PROBLEM DESCRIPTION - A stretch of the entries below is to be set down exactly, running from the line with "because hitting a" through the line with "4000 :REM GO SOUTH", both included, and no other line.

Stored data entries -

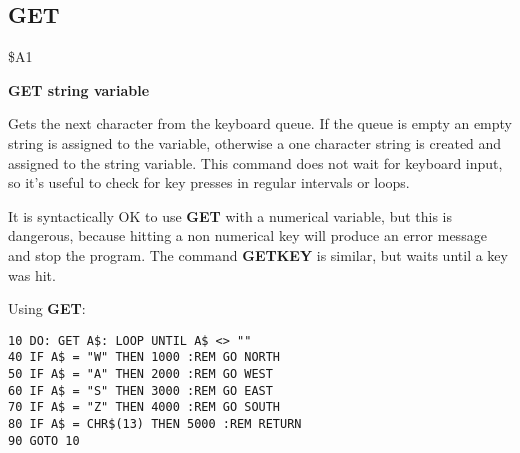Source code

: \subsection{GET}
\begin{description}[leftmargin=2cm,style=nextline]
\item [Token:] \$A1
\item [Format:] {\bf GET string variable}
\item [Usage:] Gets the next character
               from the keyboard queue. If the queue is empty
               an empty string is assigned to the variable,
               otherwise a one character string is created
               and assigned to the string variable.
               This command does not wait for keyboard
               input, so it's useful to check for key presses
               in regular intervals or loops.

\item [Remarks:] It is syntactically OK to use {\bf GET} with
               a numerical variable, but this is dangerous,
               because hitting a non numerical key will produce
               an error message and stop the program.
               The command {\bf GETKEY} is similar, but waits
               until a key was hit.

\item [Example:] Using {\bf GET}:
\begin{tcolorbox}[colback=black,coltext=white]
\verbatimfont{\codefont}
\begin{verbatim}
10 DO: GET A$: LOOP UNTIL A$ <> ""
40 IF A$ = "W" THEN 1000 :REM GO NORTH
50 IF A$ = "A" THEN 2000 :REM GO WEST
60 IF A$ = "S" THEN 3000 :REM GO EAST
70 IF A$ = "Z" THEN 4000 :REM GO SOUTH
80 IF A$ = CHR$(13) THEN 5000 :REM RETURN
90 GOTO 10
\end{verbatim}
\end{tcolorbox}
\end{description}


\newpage
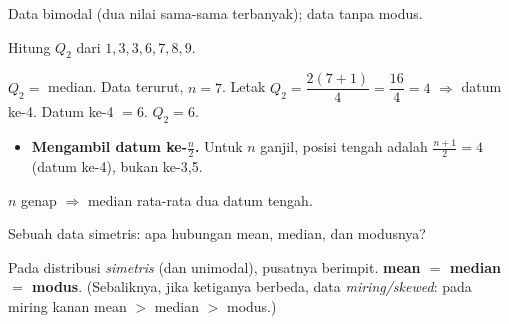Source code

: \begin{variasi}
Data bimodal (dua nilai sama-sama terbanyak); data tanpa modus.
\end{variasi}

\begin{soalbox}{}
Hitung $Q_2$ dari $1,3,3,6,7,8,9$.
\end{soalbox}

\jawab
{} $Q_2=$ median. Data terurut, $n=7$. Letak $Q_2=\dfrac{2(7+1)}{4}
=\dfrac{16}{4}=4$ $\Rightarrow$ datum ke-4.
 Datum ke-4 $=6$.
\jadi $Q_2=6$.

\begin{jebakan}
\begin{itemize}[leftmargin=*,topsep=2pt]
  \item \textbf{Mengambil datum ke-$\frac n2$.} Untuk $n$ ganjil, posisi tengah
  adalah $\frac{n+1}{2}=4$ (datum ke-4), bukan ke-3,5.
\end{itemize}
\end{jebakan}

\begin{variasi}
$n$ genap $\Rightarrow$ median rata-rata dua datum tengah.
\end{variasi}

\begin{soalbox}{}
Sebuah data simetris: apa hubungan mean, median, dan modusnya?
\end{soalbox}

\jawab
{} Pada distribusi \emph{simetris} (dan unimodal), pusatnya berimpit.
\jadi \textbf{mean $=$ median $=$ modus}. (Sebaliknya, jika ketiganya berbeda,
data \emph{miring/skewed}: pada miring kanan mean $>$ median $>$ modus.)

\begin{center}
\end{center}

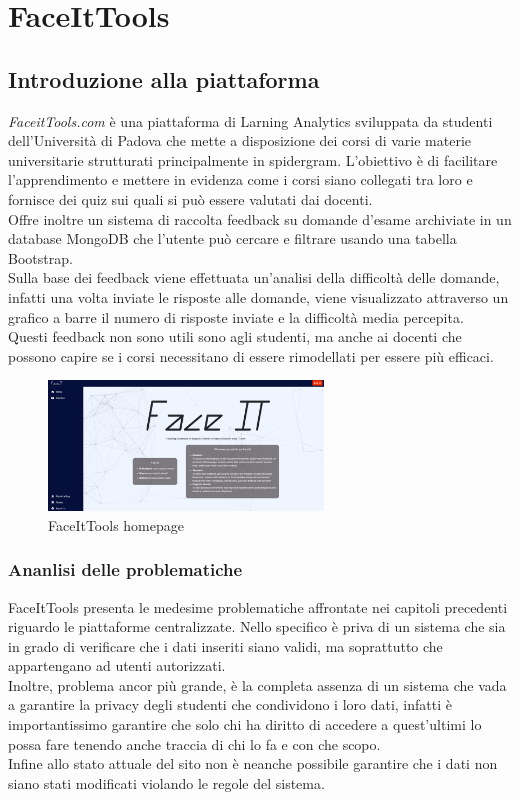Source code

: \chapter{FaceItTools}
\section{Introduzione alla piattaforma}
\textit{FaceitTools.com} è una piattaforma di Larning Analytics sviluppata da studenti dell'Università di Padova che mette a disposizione dei corsi di varie materie universitarie strutturati principalmente in spidergram.
L'obiettivo è di facilitare l'apprendimento e mettere in evidenza come i corsi siano collegati tra loro e fornisce dei quiz sui quali si può essere valutati dai docenti.
\\Offre inoltre un sistema di raccolta feedback su domande d'esame archiviate in un database MongoDB che l’utente può cercare e filtrare usando una tabella Bootstrap.
\\Sulla base dei feedback viene effettuata un'analisi della difficoltà delle domande, infatti una volta inviate le risposte alle domande, viene visualizzato attraverso un grafico a barre il numero di risposte inviate e la difficoltà media percepita.
\\Questi feedback non sono utili sono agli studenti, ma anche ai docenti che possono capire se i corsi necessitano di essere rimodellati per essere più efficaci.
\begin{figure}[h]
    \centering
    \includegraphics[width=0.65\textwidth]{Immagini/FaceItTools.PNG}
    \caption{FaceItTools homepage}
\end{figure}
\subsection{Ananlisi delle problematiche}
FaceItTools presenta le medesime problematiche affrontate nei capitoli precedenti riguardo le piattaforme centralizzate.
Nello specifico è priva di un sistema che sia in grado di verificare che i dati inseriti siano validi, ma soprattutto che appartengano ad utenti autorizzati.
\\Inoltre, problema ancor più grande, è la completa assenza di un sistema che vada a garantire la privacy degli studenti che condividono i loro dati, 
infatti è importantissimo garantire che solo chi ha diritto di accedere a quest'ultimi lo possa fare tenendo anche traccia di chi lo fa e con che scopo.
\\Infine allo stato attuale del sito non è neanche possibile garantire che i dati non siano stati modificati violando le regole del sistema.

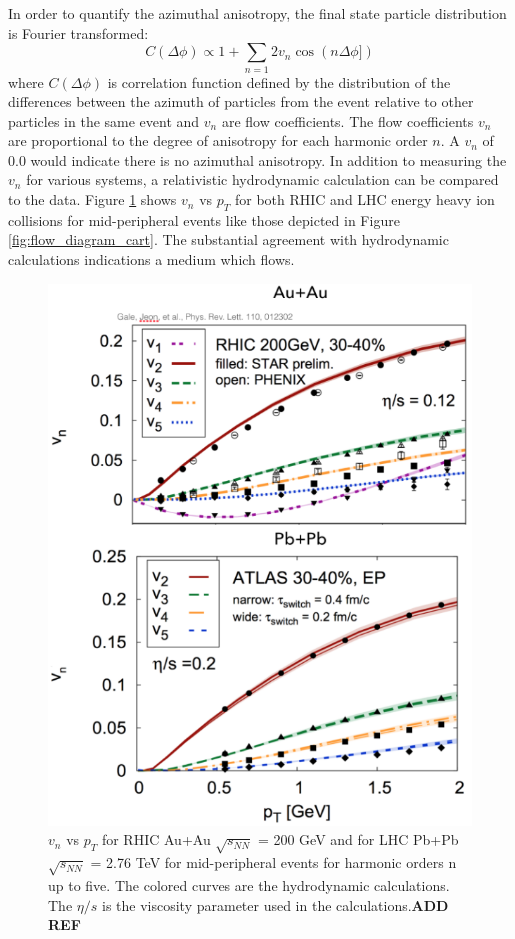 In order to quantify the azimuthal anisotropy, the final state particle distribution is Fourier transformed:
\begin{equation}\label{eqn:dndphi}
  C(\Delta\phi) \propto 1 + \sum_{n=1}2 v_{n}\cos(n\Delta\phi]) 
\end{equation}
where $C(\Delta\phi)$ is correlation function defined by the distribution of the differences between the azimuth of particles from the event relative to other particles in the same event and $v_n$ are flow coefficients. The flow coefficients $v_n$ are proportional to the degree of anisotropy for each harmonic order $n$. A $v_n$ of 0.0 would indicate there is no azimuthal anisotropy. In addition to measuring the $v_n$ for various systems, a relativistic hydrodynamic calculation can be compared to the data. Figure \ref{fig:vn_aa_hydro} shows $v_n$ vs $p_T$ for both RHIC and LHC energy heavy ion collisions for mid-peripheral events like those depicted in Figure \ref{fig:flow_diagram_cart}. The substantial agreement with hydrodynamic calculations indications a medium which flows.

\begin{figure}[!ht]
\begin{center}
\includegraphics[width=0.65\linewidth]{figs/vn_aa_pbpb_hydro.PNG}
\caption{$v_n$ vs $p_T$ for RHIC Au+Au $\sqrt{s_{NN}}$ = 200 GeV and for LHC Pb+Pb $\sqrt{s_{NN}}$ = 2.76 TeV for mid-peripheral events for harmonic orders n up to five. The colored curves are the hydrodynamic calculations. The $\eta/s$ is the viscosity parameter used in the calculations.\textbf{ADD REF}}
\end{center}
\label{fig:vn_aa_hydro}
\end{figure}

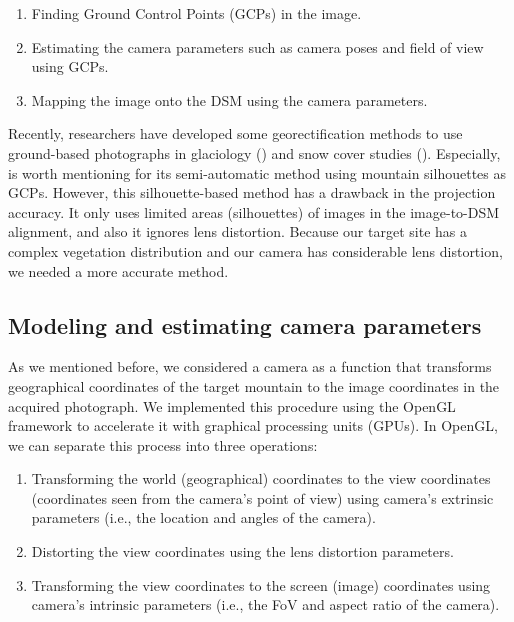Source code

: \documentclass{article}
\providecommand{\tightlist}{%
  \setlength{\itemsep}{0pt}\setlength{\parskip}{0pt}}
\begin{document}
\begin{enumerate}
\def\labelenumi{\arabic{enumi}.}
\tightlist
\item
  Finding Ground Control Points (GCPs) in the image.\\
\item
  Estimating the camera parameters such as camera poses and field of view using GCPs.\\
\item
  Mapping the image onto the DSM using the camera parameters.
\end{enumerate}

Recently, researchers have developed some georectification methods to use ground-based photographs in glaciology (\cite{Messerli2015GeoInst}) and snow cover studies (\cite{Portenier2020Cryosphere}). Especially, \cite{Portenier2020Cryosphere} is worth mentioning for its semi-automatic method using mountain silhouettes as GCPs. However, this silhouette-based method has a drawback in the projection accuracy. It only uses limited areas (silhouettes) of images in the image-to-DSM alignment, and also it ignores lens distortion. Because our target site has a complex vegetation distribution and our camera has considerable lens distortion, we needed a more accurate method.

\hypertarget{modeling-and-estimating-camera-parameters}{%
\subsection{Modeling and estimating camera parameters}\label{modeling-and-estimating-camera-parameters}}

As we mentioned before, we considered a camera as a function that transforms geographical coordinates of the target mountain to the image coordinates in the acquired photograph. We implemented this procedure using the OpenGL framework to accelerate it with graphical processing units (GPUs). In OpenGL, we can separate this process into three operations:

\begin{enumerate}
\def\labelenumi{\arabic{enumi}.}
\tightlist
\item
  Transforming the world (geographical) coordinates to the view coordinates (coordinates seen from the camera's point of view) using camera's extrinsic parameters (i.e., the location and angles of the camera).\\
\item
  Distorting the view coordinates using the lens distortion parameters.\\
\item
  Transforming the view coordinates to the screen (image) coordinates using camera's intrinsic parameters (i.e., the FoV and aspect ratio of the camera).
\end{enumerate}
\end{document}
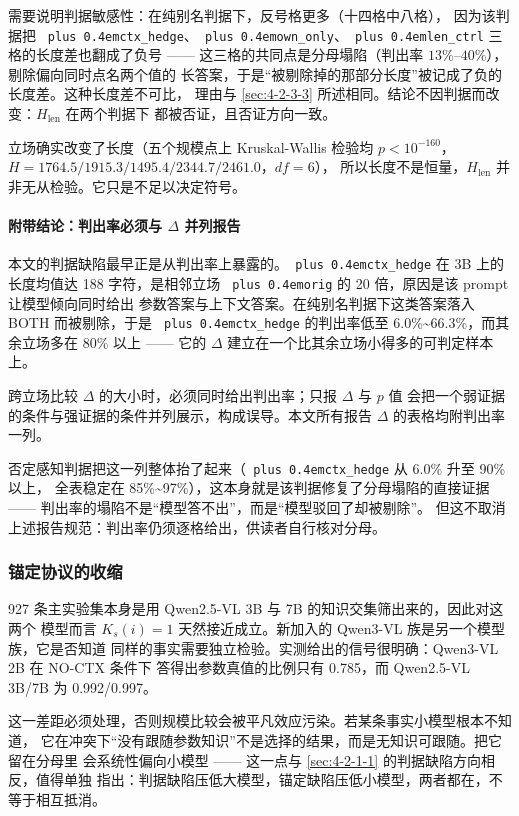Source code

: \documentclass[10.5pt,compsoc,UTF8]{CjC}
\theoremstyle{mystyle}
\DeclareRobustCommand{\code}[1]{\texttt{\spaceskip=0pt plus 0.4em\relax#1}}
\begin{document}
需要说明判据敏感性：在纯别名判据下，反号格更多（十四格中八格），
因为该判据把 \code{ctx\_hedge}、\code{own\_only}、\code{len\_ctrl} 三格的长度差也翻成了负号 ——
这三格的共同点是分母塌陷（判出率 $13\%$–$40\%$），剔除偏向同时点名两个值的
长答案，于是“被剔除掉的那部分长度”被记成了负的长度差。这种长度差不可比，
理由与 \ref{sec:4-2-3-3} 所述相同。结论不因判据而改变：$H_{\text{len}}$ 在两个判据下
都被否证，且否证方向一致。

立场确实改变了长度（五个规模点上 Kruskal-Wallis 检验均 $p < 10^{-160}$，
$H =\allowbreak{} 1764.5 /\allowbreak{} 1915.3 /\allowbreak{} 1495.4 /\allowbreak{} 2344.7 /\allowbreak{} 2461.0$，$df = 6$），
所以长度不是恒量，$H_{\text{len}}$ 并非无从检验。它只是不足以决定符号。

\paragraph{附带结论：判出率必须与 $\Delta$ 并列报告}
\label{sec:4-2-4-1}

本文的判据缺陷最早正是从判出率上暴露的。\code{ctx\_hedge} 在 3B 上的长度均值达
188 字符，是相邻立场 \code{orig} 的 20 倍，原因是该 prompt 让模型倾向同时给出
参数答案与上下文答案。在纯别名判据下这类答案落入 BOTH 而被剔除，于是
\code{ctx\_hedge} 的判出率低至 6.0\%\textasciitilde{}66.3\%，而其余立场多在 80\% 以上 —— 它的
$\Delta$ 建立在一个比其余立场小得多的可判定样本上。

跨立场比较 $\Delta$ 的大小时，必须同时给出判出率；只报 $\Delta$ 与 $p$ 值
会把一个弱证据的条件与强证据的条件并列展示，构成误导。本文所有报告 $\Delta$
的表格均附判出率一列。

否定感知判据把这一列整体抬了起来（\code{ctx\_hedge} 从 6.0\% 升至 90\% 以上，
全表稳定在 85\%\textasciitilde{}97\%），这本身就是该判据修复了分母塌陷的直接证据 ——
判出率的塌陷不是“模型答不出”，而是“模型驳回了却被剔除”。
但这不取消上述报告规范：判出率仍须逐格给出，供读者自行核对分母。

\subsubsection{锚定协议的收缩}
\label{sec:4-2-5}

927 条主实验集本身是用 Qwen2.5-VL 3B 与 7B 的知识交集筛出来的，因此对这两个
模型而言 $K_s(i)=1$ 天然接近成立。新加入的 Qwen3-VL 族是另一个模型族，它是否知道
同样的事实需要独立检验。实测给出的信号很明确：Qwen3-VL 2B 在 NO-CTX 条件下
答得出参数真值的比例只有 0.785，而 Qwen2.5-VL 3B/7B 为 0.992/0.997。

这一差距必须处理，否则规模比较会被平凡效应污染。若某条事实小模型根本不知道，
它在冲突下“没有跟随参数知识”不是选择的结果，而是无知识可跟随。把它留在分母里
会系统性偏向小模型 —— 这一点与 \ref{sec:4-2-1-1} 的判据缺陷方向相反，值得单独
指出：判据缺陷压低大模型，锚定缺陷压低小模型，两者都在，不等于相互抵消。
\end{document}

SOLUTION TO THIS PROBLEM -
               because hitting a non numerical key will produce
               an error message and stop the program.
               The command {\bf GETKEY} is similar, but waits
               until a key was hit.

\item [Example:] Using {\bf GET}:
\begin{tcolorbox}[colback=black,coltext=white]
\verbatimfont{\codefont}
\begin{verbatim}
10 DO: GET A$: LOOP UNTIL A$ <> ""
40 IF A$ = "W" THEN 1000 :REM GO NORTH
50 IF A$ = "A" THEN 2000 :REM GO WEST
60 IF A$ = "S" THEN 3000 :REM GO EAST
70 IF A$ = "Z" THEN 4000 :REM GO SOUTH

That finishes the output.